<h1>Introduction</h1>
Rain water's most well-known and most important effect is providing you with water to drink. According to the United States Geological Survey, rain water seeps into the ground in a process called infiltration. Some of the water seeps deep beneath the top layers of soil where it fills up the space between subsurface rocks--it becomes ground water, also called the water table. Less than 2 percent of the earth's water is ground water, but it provides 30 percent of our fresh water. Without rain water's continued replenishment of the water table, potable water would become scarcer than it already is. [[source]](https://www.livestrong.com/article/179964-importance-of-rain-water/)<br/><br/>
The Climate of India comprises a wide range of weather conditions across a vast geographic scale and varied topography, making generalisations difficult.
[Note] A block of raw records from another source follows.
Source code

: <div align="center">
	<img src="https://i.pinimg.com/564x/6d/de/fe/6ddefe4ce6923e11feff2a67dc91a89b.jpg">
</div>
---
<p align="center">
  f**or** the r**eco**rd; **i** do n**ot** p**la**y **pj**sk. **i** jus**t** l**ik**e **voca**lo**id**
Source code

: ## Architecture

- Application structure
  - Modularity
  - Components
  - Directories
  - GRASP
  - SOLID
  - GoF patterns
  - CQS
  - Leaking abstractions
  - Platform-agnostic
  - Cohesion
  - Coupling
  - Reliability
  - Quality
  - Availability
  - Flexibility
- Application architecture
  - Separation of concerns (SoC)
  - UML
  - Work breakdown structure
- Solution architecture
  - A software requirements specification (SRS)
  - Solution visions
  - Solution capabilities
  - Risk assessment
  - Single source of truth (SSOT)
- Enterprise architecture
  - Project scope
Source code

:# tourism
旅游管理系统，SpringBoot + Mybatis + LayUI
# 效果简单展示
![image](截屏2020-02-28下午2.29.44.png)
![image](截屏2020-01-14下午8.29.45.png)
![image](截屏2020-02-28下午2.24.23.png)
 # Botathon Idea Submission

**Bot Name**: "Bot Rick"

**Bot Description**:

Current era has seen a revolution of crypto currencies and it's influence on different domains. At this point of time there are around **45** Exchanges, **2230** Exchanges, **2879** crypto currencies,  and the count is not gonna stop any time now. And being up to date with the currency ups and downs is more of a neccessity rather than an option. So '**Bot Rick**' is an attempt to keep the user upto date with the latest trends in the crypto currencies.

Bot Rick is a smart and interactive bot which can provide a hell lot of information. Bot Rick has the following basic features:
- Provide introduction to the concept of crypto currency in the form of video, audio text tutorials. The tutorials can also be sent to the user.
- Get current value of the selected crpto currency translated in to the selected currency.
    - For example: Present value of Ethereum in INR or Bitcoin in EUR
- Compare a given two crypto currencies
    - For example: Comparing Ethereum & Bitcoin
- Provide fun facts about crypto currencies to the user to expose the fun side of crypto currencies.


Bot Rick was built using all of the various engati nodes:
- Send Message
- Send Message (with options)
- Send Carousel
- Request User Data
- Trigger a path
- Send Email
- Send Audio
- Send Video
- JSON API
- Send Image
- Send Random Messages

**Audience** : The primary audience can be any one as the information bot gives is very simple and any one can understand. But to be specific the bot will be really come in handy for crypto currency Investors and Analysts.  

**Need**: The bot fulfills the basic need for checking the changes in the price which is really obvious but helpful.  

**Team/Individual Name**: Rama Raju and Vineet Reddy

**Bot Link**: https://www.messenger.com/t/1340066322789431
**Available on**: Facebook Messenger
Based on the Köppen system, India hosts six major climatic subtypes, ranging from arid desert in the west, alpine tundra and glaciers in the north, and humid tropical regions supporting rainforests in the southwest and the island territories. Many regions have starkly different microclimates. The country's meteorological department follows the international standard of four climatological seasons with some local adjustments: winter (December, January and February), summer (March, April and May), a monsoon rainy season (June to September), and a post-monsoon period (October to November). [[source]](https://en.wikipedia.org/wiki/Climate_of_India)<br/> <br/>
In thia kernel, we are going to analyze the data of rainfall in india to extract the information and represent the results in beautiful and friendly manner.

In [None]:
import numpy as np 
import pandas as pd 
import matplotlib.pyplot as plot
import seaborn as sns

df = pd.read_csv("../input/Sub_Division_IMD_2017.csv")
df.head()

<h1>Sneak Peak</h1>
Lets sneak peak the data, to understant the basic context of the data. 
<br/>We got **19 columns** and **4188 rows**.

In [None]:
print("Columns:",df.shape[1],"   Rows:",df.shape[0])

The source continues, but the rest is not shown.